[Saved entries]
○ ○ ○ ○

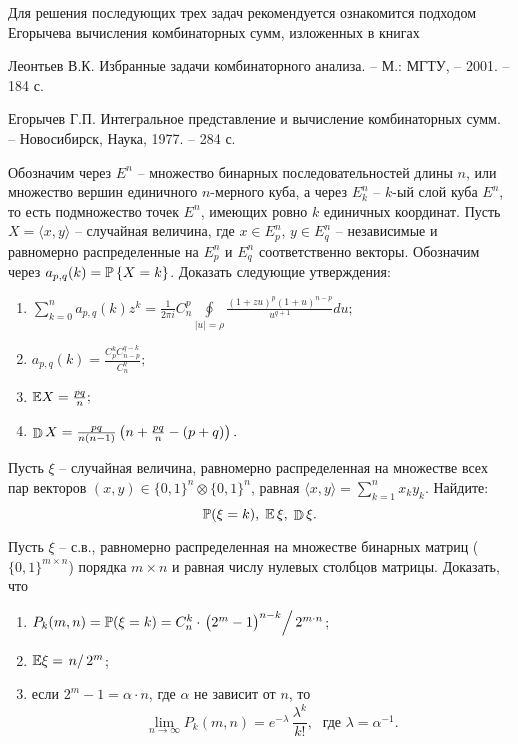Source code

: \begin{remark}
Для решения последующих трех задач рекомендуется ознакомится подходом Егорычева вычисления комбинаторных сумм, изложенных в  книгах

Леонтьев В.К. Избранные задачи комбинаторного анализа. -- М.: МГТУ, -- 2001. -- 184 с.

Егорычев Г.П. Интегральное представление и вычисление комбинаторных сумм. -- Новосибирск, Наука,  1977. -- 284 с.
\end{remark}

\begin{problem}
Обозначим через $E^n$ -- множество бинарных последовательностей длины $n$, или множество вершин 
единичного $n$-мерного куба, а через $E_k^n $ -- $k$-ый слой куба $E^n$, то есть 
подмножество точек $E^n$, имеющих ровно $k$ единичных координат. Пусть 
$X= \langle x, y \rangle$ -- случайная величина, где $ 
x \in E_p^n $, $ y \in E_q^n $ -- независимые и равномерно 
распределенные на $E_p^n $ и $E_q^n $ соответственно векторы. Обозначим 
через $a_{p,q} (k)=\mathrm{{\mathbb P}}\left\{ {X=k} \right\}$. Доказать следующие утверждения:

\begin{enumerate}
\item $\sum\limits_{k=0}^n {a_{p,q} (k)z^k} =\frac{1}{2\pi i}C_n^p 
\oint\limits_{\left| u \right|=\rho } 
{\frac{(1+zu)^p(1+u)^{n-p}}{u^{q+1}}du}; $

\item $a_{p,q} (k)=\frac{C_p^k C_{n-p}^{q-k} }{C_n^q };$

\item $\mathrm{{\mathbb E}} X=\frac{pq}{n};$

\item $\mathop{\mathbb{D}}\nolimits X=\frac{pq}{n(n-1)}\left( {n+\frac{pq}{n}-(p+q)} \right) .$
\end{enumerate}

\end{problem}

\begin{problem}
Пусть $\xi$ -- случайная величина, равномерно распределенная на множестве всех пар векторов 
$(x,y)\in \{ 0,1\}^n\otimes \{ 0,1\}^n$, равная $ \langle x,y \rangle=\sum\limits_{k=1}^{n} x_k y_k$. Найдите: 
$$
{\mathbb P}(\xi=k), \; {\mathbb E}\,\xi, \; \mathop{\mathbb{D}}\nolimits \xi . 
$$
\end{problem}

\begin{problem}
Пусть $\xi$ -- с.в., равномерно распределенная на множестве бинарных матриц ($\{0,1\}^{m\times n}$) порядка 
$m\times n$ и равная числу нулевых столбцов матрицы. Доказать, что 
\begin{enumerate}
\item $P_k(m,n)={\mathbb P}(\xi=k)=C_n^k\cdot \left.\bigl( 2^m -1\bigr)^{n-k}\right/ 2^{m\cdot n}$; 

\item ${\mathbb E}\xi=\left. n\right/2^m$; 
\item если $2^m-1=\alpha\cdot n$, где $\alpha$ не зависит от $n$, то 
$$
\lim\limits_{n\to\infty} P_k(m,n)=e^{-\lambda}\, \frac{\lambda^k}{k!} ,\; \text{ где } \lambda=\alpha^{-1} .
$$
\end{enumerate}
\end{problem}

○ ○ ○ ○

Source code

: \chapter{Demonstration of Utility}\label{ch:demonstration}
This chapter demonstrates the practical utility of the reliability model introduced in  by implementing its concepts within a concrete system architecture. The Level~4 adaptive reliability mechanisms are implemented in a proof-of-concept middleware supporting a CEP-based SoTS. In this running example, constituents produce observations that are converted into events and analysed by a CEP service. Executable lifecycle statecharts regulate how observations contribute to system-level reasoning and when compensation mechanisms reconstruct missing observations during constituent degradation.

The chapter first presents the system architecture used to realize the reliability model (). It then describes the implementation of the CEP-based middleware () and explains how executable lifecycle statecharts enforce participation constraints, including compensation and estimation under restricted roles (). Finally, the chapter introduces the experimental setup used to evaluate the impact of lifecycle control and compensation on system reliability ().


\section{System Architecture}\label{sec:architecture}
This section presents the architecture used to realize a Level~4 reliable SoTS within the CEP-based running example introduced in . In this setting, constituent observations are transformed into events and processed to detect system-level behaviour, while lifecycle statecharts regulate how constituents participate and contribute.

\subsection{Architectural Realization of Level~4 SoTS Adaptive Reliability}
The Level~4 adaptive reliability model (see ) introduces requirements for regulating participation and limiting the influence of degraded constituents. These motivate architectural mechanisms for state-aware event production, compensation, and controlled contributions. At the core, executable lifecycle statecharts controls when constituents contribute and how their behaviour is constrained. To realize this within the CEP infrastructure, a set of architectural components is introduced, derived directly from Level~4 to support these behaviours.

○ ○ ○ ○

| WHAT TO WORK ON |
Using the entries above, return exactly the lines from the line with "Пусть $\xi$ -- случайная" to the line with "матрицы. Доказать, что", counting both of those lines.

| OUTPUT FOR THIS EXERCISE |
Пусть $\xi$ -- случайная величина, равномерно распределенная на множестве всех пар векторов 
$(x,y)\in \{ 0,1\}^n\otimes \{ 0,1\}^n$, равная $ \langle x,y \rangle=\sum\limits_{k=1}^{n} x_k y_k$. Найдите: 
$$
{\mathbb P}(\xi=k), \; {\mathbb E}\,\xi, \; \mathop{\mathbb{D}}\nolimits \xi . 
$$
\end{problem}

\begin{problem}
Пусть $\xi$ -- с.в., равномерно распределенная на множестве бинарных матриц ($\{0,1\}^{m\times n}$) порядка 
$m\times n$ и равная числу нулевых столбцов матрицы. Доказать, что 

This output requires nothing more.